Announcement

Collapse
No announcement yet.
X
  • Filter
  • Time
  • Show
Clear All
new posts

  • making a do-file run interactively

    Hello,

    I wrote a do-file that needs to be applied to many different data-sets with the risk that some things are not done properly for some data-sets. To make sure that things do run properly I had an idea of displaying a set of information created by the do-file and pausing the run until someone reads that information and hits "Y", or "N" key to continue or stop the run. More precisely (this is a simplified example), I need to make sure that two variables, say a1 and a2 sum to 1, and my do-file displays whether or not this holds for every observation. In some data-sets, these variables are named differently. My do-file reads from an excel file to know which two variables need to sum to 1. However, I need to be sure that the appropriate excel files are read, and that the excel files are appropriately formatted etc. So, I came up with a solution that I would display the list of the two variables that are supposed to add to 1 in that particular data-set. At this point, I would like my do-file to wait for confirmation or rejection. If the list of the two variables is indeed correct, I would hit "Y" upon reading that display, at which point the do-file would continue its run.

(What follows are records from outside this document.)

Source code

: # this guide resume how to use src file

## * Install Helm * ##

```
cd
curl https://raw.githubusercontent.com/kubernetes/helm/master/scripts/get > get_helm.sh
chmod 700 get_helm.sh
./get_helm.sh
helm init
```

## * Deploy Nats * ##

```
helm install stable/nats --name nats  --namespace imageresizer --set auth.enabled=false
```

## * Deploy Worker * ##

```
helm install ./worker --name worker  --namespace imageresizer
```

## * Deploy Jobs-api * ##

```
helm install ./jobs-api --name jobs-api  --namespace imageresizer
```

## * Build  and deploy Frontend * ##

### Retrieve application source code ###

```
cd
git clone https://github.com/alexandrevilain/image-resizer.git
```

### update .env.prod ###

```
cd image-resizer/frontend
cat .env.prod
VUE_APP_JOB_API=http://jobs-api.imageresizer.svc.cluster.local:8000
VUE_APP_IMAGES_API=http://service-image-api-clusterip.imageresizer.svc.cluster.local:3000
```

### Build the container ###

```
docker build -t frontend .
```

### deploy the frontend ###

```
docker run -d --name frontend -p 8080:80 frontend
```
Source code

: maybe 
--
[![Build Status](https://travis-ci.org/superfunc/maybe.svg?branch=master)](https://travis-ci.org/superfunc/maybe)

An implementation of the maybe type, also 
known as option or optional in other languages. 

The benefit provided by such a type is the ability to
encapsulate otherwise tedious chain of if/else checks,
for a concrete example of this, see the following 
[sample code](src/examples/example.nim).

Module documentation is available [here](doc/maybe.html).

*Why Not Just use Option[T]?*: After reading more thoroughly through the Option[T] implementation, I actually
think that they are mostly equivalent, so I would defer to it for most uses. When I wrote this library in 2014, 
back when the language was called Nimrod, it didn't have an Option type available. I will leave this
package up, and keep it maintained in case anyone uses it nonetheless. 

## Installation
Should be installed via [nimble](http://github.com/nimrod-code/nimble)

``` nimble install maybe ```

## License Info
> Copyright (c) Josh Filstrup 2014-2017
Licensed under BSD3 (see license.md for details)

    Is this possible? If so, how?

    Please let me know if the above does not make sense.
    Thank you!
    Best wishes,
    Nona

  • #2
    You can check -help pause- and -help exit-.

    But, why not include the condition within an -if- (see -help ifcmd-) and have it stop when the condition is not fulfilled? (Do you really want to lose time clicking "yes" even though things are fine?) You can also use -assert-. Another approach is let it all run, and at the end, have some report, variable, etc, say something about the datasets that were problematic. There are probably many other ways to go. Users with more experience with this will chip in, for sure.
    You should:

    1. Read the FAQ carefully.

    2. "Say exactly what you typed and exactly what Stata typed (or did) in response. N.B. exactly!"

    3. Describe your dataset. Use list to list data when you are doing so. Use input to type in your own dataset fragment that others can experiment with.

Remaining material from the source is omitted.